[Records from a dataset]
BEGIN

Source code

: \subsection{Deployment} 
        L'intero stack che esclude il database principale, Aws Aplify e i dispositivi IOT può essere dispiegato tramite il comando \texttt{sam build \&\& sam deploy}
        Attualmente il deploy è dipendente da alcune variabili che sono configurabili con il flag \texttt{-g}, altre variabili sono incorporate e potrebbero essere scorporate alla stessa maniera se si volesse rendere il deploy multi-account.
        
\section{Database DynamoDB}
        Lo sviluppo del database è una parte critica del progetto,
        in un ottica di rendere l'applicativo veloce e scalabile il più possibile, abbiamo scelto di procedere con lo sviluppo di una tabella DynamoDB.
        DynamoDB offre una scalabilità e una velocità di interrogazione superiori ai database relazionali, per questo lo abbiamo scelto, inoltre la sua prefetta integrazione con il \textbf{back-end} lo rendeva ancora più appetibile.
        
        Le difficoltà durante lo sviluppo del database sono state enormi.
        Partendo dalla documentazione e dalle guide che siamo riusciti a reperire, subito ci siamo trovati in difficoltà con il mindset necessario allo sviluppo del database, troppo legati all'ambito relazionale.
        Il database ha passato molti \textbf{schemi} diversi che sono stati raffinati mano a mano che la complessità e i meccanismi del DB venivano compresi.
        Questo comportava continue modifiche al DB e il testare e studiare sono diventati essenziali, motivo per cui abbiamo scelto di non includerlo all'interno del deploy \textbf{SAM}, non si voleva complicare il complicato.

END
BEGIN

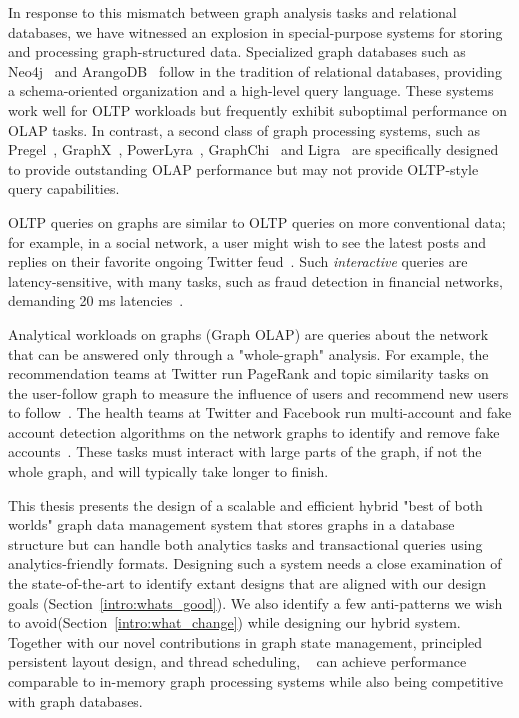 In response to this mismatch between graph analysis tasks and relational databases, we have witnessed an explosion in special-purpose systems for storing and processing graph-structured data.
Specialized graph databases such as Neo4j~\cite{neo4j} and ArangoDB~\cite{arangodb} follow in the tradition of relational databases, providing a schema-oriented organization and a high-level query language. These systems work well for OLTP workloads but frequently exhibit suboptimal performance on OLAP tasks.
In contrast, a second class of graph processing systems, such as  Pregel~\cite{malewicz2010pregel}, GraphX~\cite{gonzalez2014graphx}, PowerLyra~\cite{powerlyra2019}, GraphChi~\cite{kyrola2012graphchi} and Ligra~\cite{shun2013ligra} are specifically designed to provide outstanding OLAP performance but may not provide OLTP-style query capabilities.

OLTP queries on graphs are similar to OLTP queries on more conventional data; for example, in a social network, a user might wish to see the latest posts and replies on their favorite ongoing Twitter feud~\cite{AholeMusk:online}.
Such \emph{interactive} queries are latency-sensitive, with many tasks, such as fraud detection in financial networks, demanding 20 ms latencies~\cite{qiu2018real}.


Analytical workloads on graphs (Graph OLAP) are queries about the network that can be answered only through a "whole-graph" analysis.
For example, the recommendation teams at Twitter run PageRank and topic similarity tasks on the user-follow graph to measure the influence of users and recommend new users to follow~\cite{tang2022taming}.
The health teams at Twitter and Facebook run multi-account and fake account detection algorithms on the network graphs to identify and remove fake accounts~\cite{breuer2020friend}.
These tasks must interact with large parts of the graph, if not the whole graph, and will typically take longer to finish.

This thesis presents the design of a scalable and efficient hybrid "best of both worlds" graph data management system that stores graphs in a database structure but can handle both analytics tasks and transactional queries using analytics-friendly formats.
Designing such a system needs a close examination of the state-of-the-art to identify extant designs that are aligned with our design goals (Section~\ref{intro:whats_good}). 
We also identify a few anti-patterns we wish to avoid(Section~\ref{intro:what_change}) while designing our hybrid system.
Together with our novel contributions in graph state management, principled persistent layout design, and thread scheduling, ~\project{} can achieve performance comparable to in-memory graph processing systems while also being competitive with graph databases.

END

● **WORK TASK**: Above are records; repeat only the lines starting at the line with "Source code" and ending at the line with "Lo sviluppo del database è", exactly as they appear, both included.

● **REPLY TO THE TASK**:
Source code

: \subsection{Deployment} 
        L'intero stack che esclude il database principale, Aws Aplify e i dispositivi IOT può essere dispiegato tramite il comando \texttt{sam build \&\& sam deploy}
        Attualmente il deploy è dipendente da alcune variabili che sono configurabili con il flag \texttt{-g}, altre variabili sono incorporate e potrebbero essere scorporate alla stessa maniera se si volesse rendere il deploy multi-account.
        
\section{Database DynamoDB}
        Lo sviluppo del database è una parte critica del progetto,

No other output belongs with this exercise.